Grand jury about to dig deep into Edwards’ campaign financing?
posted at 2:15 pm on October 8, 2010 by Ed Morrissey
It seems that the Department of Justice is interested in more than just the funding that kept Rielle Hunter quiet during the presidential campaign of John Edwards. The Daily Beast’s Diane Dimond reports that more than 20 subpoenas have been issued in the investigation of Edwards’ campaign finances, far more than were involved in handling Hunter. The flurry of subpoenas also shows that the Department of Justice has decided that there is substantial reason to continue:
My sources confirm that Holding’s investigators, having reconstructed how they believe former Edwards’ Senate staffer Andrew Young bankrolled hiding the pregnant Hunter for his boss, took their findings to Washington. Given the national scope and political sensitivity, they determined that the top dogs at the U.S. Justice Department should decide whether to continue targeting the former presidential candidate. By all accounts, including sources close to the case that I spoke with, U.S. Attorney General Eric Holder’s team realized there was enough “there” there to keep the Edwards case active. The Justice Department not only approved the investigation should continue, full steam ahead, but also ordered the latest round of subpoenas.
The sheer number of subpoenas is a telling clue. According to former Edwards staffers who wish to remain anonymous, there were far fewer than 20 people in the loop about how Edwards funded his “Hide Hunter” scheme. Furthermore, those in the inner circle of confidants—including Chief of Staff Miles Lackey; Jonathan Price who, according the sources, “handled all things Rielle;” and Nick Baldick and Alexis Barr, who possessed the check-writing ability connected to Edwards’ nonprofit groups—are believed to have already testified before the grand jury. So these subpoenas seem to indicate that the feds are looking beyond questions surrounding how Hunter got money.
The next clue comes via a source who is familiar with the inner workings of the case and who has been close to Edwards for years. This person tells me that these newly subpoenaed witnesses are primarily Washington, D.C.-based. That hints at the possibility that prosecutors might be looking past the presidential campaign itself and toward how Edwards’ operated his former Senate office—and perhaps even to the actions of Edwards’ estranged and cancer-stricken wife, Elizabeth.

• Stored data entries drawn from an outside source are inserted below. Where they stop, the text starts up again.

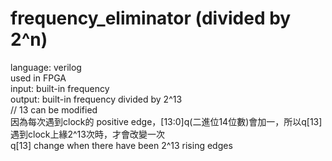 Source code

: # frequency_eliminator (divided by 2^n)
language: verilog <br />
used in FPGA <br />
input: built-in frequency <br />
output:  built-in frequency divided by 2^13 <br />
// 13 can be modified <br />
因為每次遇到clock的 positive edge，[13:0]q(二進位14位數)會加一，所以q[13]遇到clock上緣2^13次時，才會改變一次 <br />
q[13] change when there have been 2^13 rising edges <br />

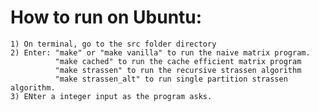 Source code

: # How to run on Ubuntu: #
    1) On terminal, go to the src folder directory
    2) Enter: "make" or "make vanilla" to run the naive matrix program.
              "make cached" to run the cache efficient matrix program
              "make strassen" to run the recursive strassen algorithm
              "make strassen_alt" to run single partition strassen algorithm.
    3) ENter a integer input as the program asks. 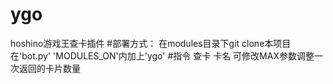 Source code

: # ygo
hoshino游戏王查卡插件
#部署方式：
在modules目录下git clone本项目
在'bot.py' 'MODULES_ON'内加上'ygo'
#指令
查卡 卡名 
可修改MAX参数调整一次返回的卡片数量
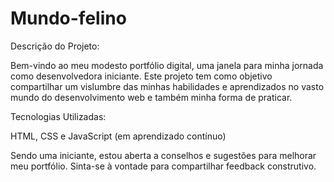 # Mundo-felino

Descrição do Projeto:

Bem-vindo ao meu modesto portfólio digital, uma janela para minha jornada como desenvolvedora iniciante. Este projeto tem como objetivo compartilhar um vislumbre das minhas habilidades e aprendizados no vasto mundo do desenvolvimento web e também minha forma de praticar.

Tecnologias Utilizadas:

HTML, CSS e JavaScript (em aprendizado contínuo)

Sendo uma iniciante, estou aberta a conselhos e sugestões para melhorar meu portfólio. Sinta-se à vontade para compartilhar feedback construtivo.
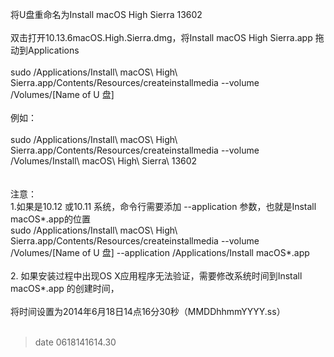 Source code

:将U盘重命名为Install macOS High Sierra 13602<br>
<br>
双击打开10.13.6macOS.High.Sierra.dmg，将Install macOS High Sierra.app 拖动到Applications<br>
<br>
sudo /Applications/Install\ macOS\ High\ Sierra.app/Contents/Resources/createinstallmedia --volume /Volumes/[Name of U 盘]<br>
<br>
例如：<br>
<br>
sudo /Applications/Install\ macOS\ High\ Sierra.app/Contents/Resources/createinstallmedia --volume /Volumes/Install\ macOS\ High\ Sierra\ 13602<br>
<br>
<br>
注意：<br>
1.如果是10.12 或10.11 系统，命令行需要添加 --application 参数，也就是Install macOS*.app的位置<br>
sudo /Applications/Install\ macOS\ High\ Sierra.app/Contents/Resources/createinstallmedia --volume /Volumes/[Name of U 盘] --application /Applications/Install macOS*.app<br>
<br>
2. 如果安装过程中出现OS X应用程序无法验证，需要修改系统时间到Install macOS*.app 的创建时间，<br>
<br>
将时间设置为2014年6月18日14点16分30秒（MMDDhhmmYYYY.ss）<br>
<br>
>date 0618141614.30<br>
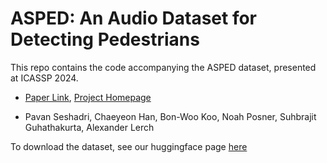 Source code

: # ASPED: An Audio Dataset for Detecting Pedestrians

This repo contains the code accompanying the ASPED dataset, presented at ICASSP 2024.
- [Paper Link](https://arxiv.org/abs/2309.06531), [Project Homepage](https://urbanaudiosensing.github.io/ASPED.html)

- Pavan Seshadri, Chaeyeon Han, Bon-Woo Koo, Noah Posner, Suhbrajit Guhathakurta, Alexander Lerch

To download the dataset, see our huggingface page [here](https://huggingface.co/datasets/pseshadri9/ASPED) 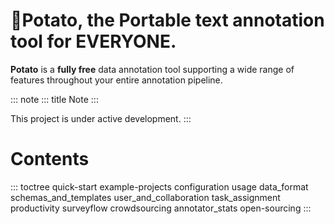 🥔Potato, the Portable text annotation tool for EVERYONE.
===================================

**Potato** is a **fully free** data annotation tool supporting a wide
range of features throughout your entire annotation pipeline.

::: note
::: title
Note
:::

This project is under active development.
:::

# Contents

::: toctree
quick-start example-projects configuration usage data_format
schemas_and_templates user_and_collaboration task_assignment
productivity surveyflow crowdsourcing annotator_stats open-sourcing
:::
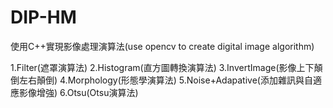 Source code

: # DIP-HM
使用C++實現影像處理演算法(use opencv to create digital image algorithm)

1.Filter(遮罩演算法)
2.Histogram(直方圖轉換演算法)
3.InvertImage(影像上下顛倒左右顛倒)
4.Morphology(形態學演算法)
5.Noise+Adapative(添加雜訊與自適應影像增強)
6.Otsu(Otsu演算法)
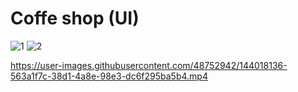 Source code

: # Coffe shop (UI) 



![1](https://user-images.githubusercontent.com/48752942/144015206-2152fafc-52a9-4617-b002-0b75b2f4640e.jpg)   ![2](https://user-images.githubusercontent.com/48752942/144015230-937545dd-6723-4286-935c-cfb074afacdc.jpg)








https://user-images.githubusercontent.com/48752942/144018136-563a1f7c-38d1-4a8e-98e3-dc6f295ba5b4.mp4

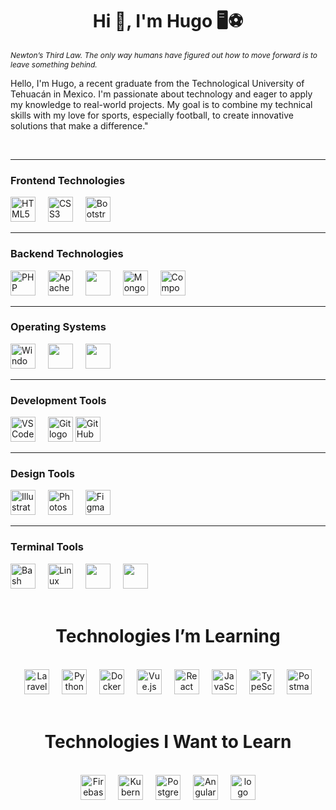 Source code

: <h1 align="center">Hi 👻, I'm Hugo 🖥️⚽</h1>

<em><small style='font-size:12px;'>Newton’s Third Law. The only way humans have figured out how to move forward is to leave something behind.</small></em>

Hello, I'm Hugo, a recent graduate from the Technological University of Tehuacán in Mexico. I'm passionate about technology and eager to apply my knowledge to real-world projects. My goal is to combine my technical skills with my love for sports, especially football, to create innovative solutions that make a difference."


<br>

---

### Frontend Technologies

<div>
  <img src="https://cdn.jsdelivr.net/gh/devicons/devicon@latest/icons/html5/html5-original.svg" height="40" alt="HTML5 logo" />
  <img width="12" />
  <img src="https://cdn.jsdelivr.net/gh/devicons/devicon@latest/icons/css3/css3-original.svg" height="40" alt="CSS3 logo" />
  <img width="12" />
  <img src="https://cdn.jsdelivr.net/gh/devicons/devicon@latest/icons/bootstrap/bootstrap-original.svg" height="40" alt="Bootstrap logo" />
</div>

---

### Backend Technologies

<div>
  <img src="https://cdn.jsdelivr.net/gh/devicons/devicon@latest/icons/php/php-original.svg" height="40" alt="PHP logo" />
  <img width="12" />
  <img src="https://cdn.jsdelivr.net/gh/devicons/devicon@latest/icons/apache/apache-original.svg" height="40" alt="Apache logo" />
  <img width="12" />
  <img src="https://cdn.jsdelivr.net/gh/devicons/devicon@latest/icons/mariadb/mariadb-original.svg" height="40" />
  <img width="12" />
  <img src="https://cdn.jsdelivr.net/gh/devicons/devicon@latest/icons/mongodb/mongodb-original.svg" height="40" alt="MongoDB logo" />
  <img width="12" />
  <img src="https://cdn.jsdelivr.net/gh/devicons/devicon@latest/icons/composer/composer-original.svg" height="40" alt="Composer logo" />
</div>


---

### Operating Systems

<div>
  <img src="https://cdn.jsdelivr.net/gh/devicons/devicon@latest/icons/windows8/windows8-original.svg" height="40" alt="Windows logo" />
  <img width="12" />
  <img src="https://cdn.jsdelivr.net/gh/devicons/devicon@latest/icons/ubuntu/ubuntu-original.svg" height="40" />
  <img width="12" />
  <img src="https://cdn.jsdelivr.net/gh/devicons/devicon@latest/icons/debian/debian-original.svg" height="40" />
</div>

---

### Development Tools

<div>
  <img src="https://cdn.jsdelivr.net/gh/devicons/devicon@latest/icons/vscode/vscode-original.svg" height="40" alt="VSCode logo" />
  <img width="12" />
  <img src="https://cdn.jsdelivr.net/gh/devicons/devicon@latest/icons/git/git-original.svg" height="40" alt="Git logo" />
  <img src="https://cdn.jsdelivr.net/gh/devicons/devicon@latest/icons/github/github-original.svg" height="40" alt="GitHub logo" />
</div>


---

### Design Tools

<div>
  <img src="https://cdn.jsdelivr.net/gh/devicons/devicon@latest/icons/illustrator/illustrator-plain.svg" height="40" alt="Illustrator logo" />
  <img width="12" />
  <img src="https://cdn.jsdelivr.net/gh/devicons/devicon@latest/icons/photoshop/photoshop-original.svg" height="40" alt="Photoshop logo" />
  <img width="12" />
  <img src="https://skillicons.dev/icons?i=figma" height="40" alt="Figma logo" />
</div>


---

### Terminal Tools

<div>
  <img src="https://cdn.jsdelivr.net/gh/devicons/devicon@latest/icons/bash/bash-original.svg" height="40" alt="Bash logo" />
  <img width="12" />
  <img src="https://cdn.jsdelivr.net/gh/devicons/devicon@latest/icons/linux/linux-original.svg" height="40" alt="Linux logo" />
  <img width="12" />
  <img src="https://cdn.jsdelivr.net/gh/devicons/devicon@latest/icons/ohmyzsh/ohmyzsh-original.svg" height="40" />
  <img width="12"/>
  <img src="https://cdn.jsdelivr.net/gh/devicons/devicon@latest/icons/nano/nano-original-wordmark.svg" height="40" />
</div>


<br>


<h1 align="center">Technologies I’m Learning</h1>
<br>

<div align="center">
  <img src="https://cdn.jsdelivr.net/gh/devicons/devicon@latest/icons/laravel/laravel-original.svg" height="40" alt="Laravel logo" />
  <img width="12" />
  <img src="https://cdn.jsdelivr.net/gh/devicons/devicon@latest/icons/python/python-original.svg" height="40" alt="Python logo" />
  <img width="12" />
  <img src="https://cdn.jsdelivr.net/gh/devicons/devicon@latest/icons/docker/docker-original.svg" height="40" alt="Docker logo" />
  <img width="12" />
  <img src="https://cdn.jsdelivr.net/gh/devicons/devicon@latest/icons/vuejs/vuejs-original.svg" height="40" alt="Vue.js logo" />
  <img width="12" />
  <img src="https://cdn.jsdelivr.net/gh/devicons/devicon@latest/icons/react/react-original.svg" height="40" alt="React logo" />
  <img width="12" />
  <img src="https://cdn.jsdelivr.net/gh/devicons/devicon@latest/icons/javascript/javascript-original.svg" height="40" alt="JavaScript logo" />
  <img width="12" />
  <img src="https://cdn.jsdelivr.net/gh/devicons/devicon@latest/icons/typescript/typescript-original.svg" height="40" alt="TypeScript logo" />
  <img width="12" />
  <img src="https://cdn.jsdelivr.net/gh/devicons/devicon@latest/icons/postman/postman-original.svg" height="40" alt="Postman logo" />
</div>

<br>

<h1 align="center">Technologies I Want to Learn</h1>
<br>

<div align="center">
  <img src="https://cdn.jsdelivr.net/gh/devicons/devicon@latest/icons/firebase/firebase-original.svg" height="40" alt="Firebase logo" />
  <img width="12" />
  <img src="https://cdn.jsdelivr.net/gh/devicons/devicon@latest/icons/kubernetes/kubernetes-original.svg" height="40" alt="Kubernetes logo" />
  <img width="12" />
  <img src="https://cdn.jsdelivr.net/gh/devicons/devicon@latest/icons/postgresql/postgresql-original.svg" height="40" alt="PostgreSQL logo" />
  <img width="12" />
  <img src="https://cdn.jsdelivr.net/gh/devicons/devicon@latest/icons/angularjs/angularjs-original.svg" height="40" alt="Angular logo" />
  <img width="12" />
  <img src="https://cdn.jsdelivr.net/gh/devicons/devicon@latest/icons/go/go-original.svg" height="40" alt=" logo"  />
</div>
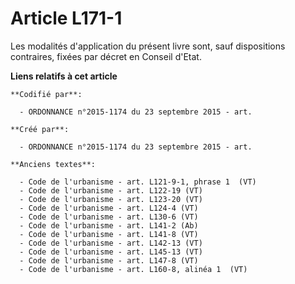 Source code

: # Article L171-1

Les modalités d'application du présent livre sont, sauf dispositions contraires, fixées par décret en Conseil d'Etat.

**Liens relatifs à cet article**

	**Codifié par**:

	  - ORDONNANCE n°2015-1174 du 23 septembre 2015 - art.

	**Créé par**:

	  - ORDONNANCE n°2015-1174 du 23 septembre 2015 - art.

	**Anciens textes**:

	  - Code de l'urbanisme - art. L121-9-1, phrase 1  (VT)
	  - Code de l'urbanisme - art. L122-19 (VT)
	  - Code de l'urbanisme - art. L123-20 (VT)
	  - Code de l'urbanisme - art. L124-4 (VT)
	  - Code de l'urbanisme - art. L130-6 (VT)
	  - Code de l'urbanisme - art. L141-2 (Ab)
	  - Code de l'urbanisme - art. L141-8 (VT)
	  - Code de l'urbanisme - art. L142-13 (VT)
	  - Code de l'urbanisme - art. L145-13 (VT)
	  - Code de l'urbanisme - art. L147-8 (VT)
	  - Code de l'urbanisme - art. L160-8, alinéa 1  (VT)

That won’t be good news for Edwards at all, who has mostly remained quiet since the scandals broke in 2008. This will thrust him back into the spotlight, just at a moment when Democrats can least afford it. They are already taking fire on all sides over policy and scandal, and given that Edwards ran on the national ticket in 2004 and contended in the top tier for the nomination in 2008, this is an association they can ill afford.
The question to ask is how many of those in the money circles are still working with the Democrats in 2010. After all, Edwards was a mainstream Democrat with powerful connections to the usual Democratic-supporting institutions, especially unions. This could have a far-reaching impact not in 2010 (unless the testimony results in indictments in the next couple of weeks), but in 2012 when Barack Obama needs to tap into them. The “Washington DC-based” witnesses may have connections to Edwards’ Senate activities, but it’s also important to note that Edwards didn’t actually spend all that much time as a Senator. Like Obama, he spent most of his single term running for the Presidency.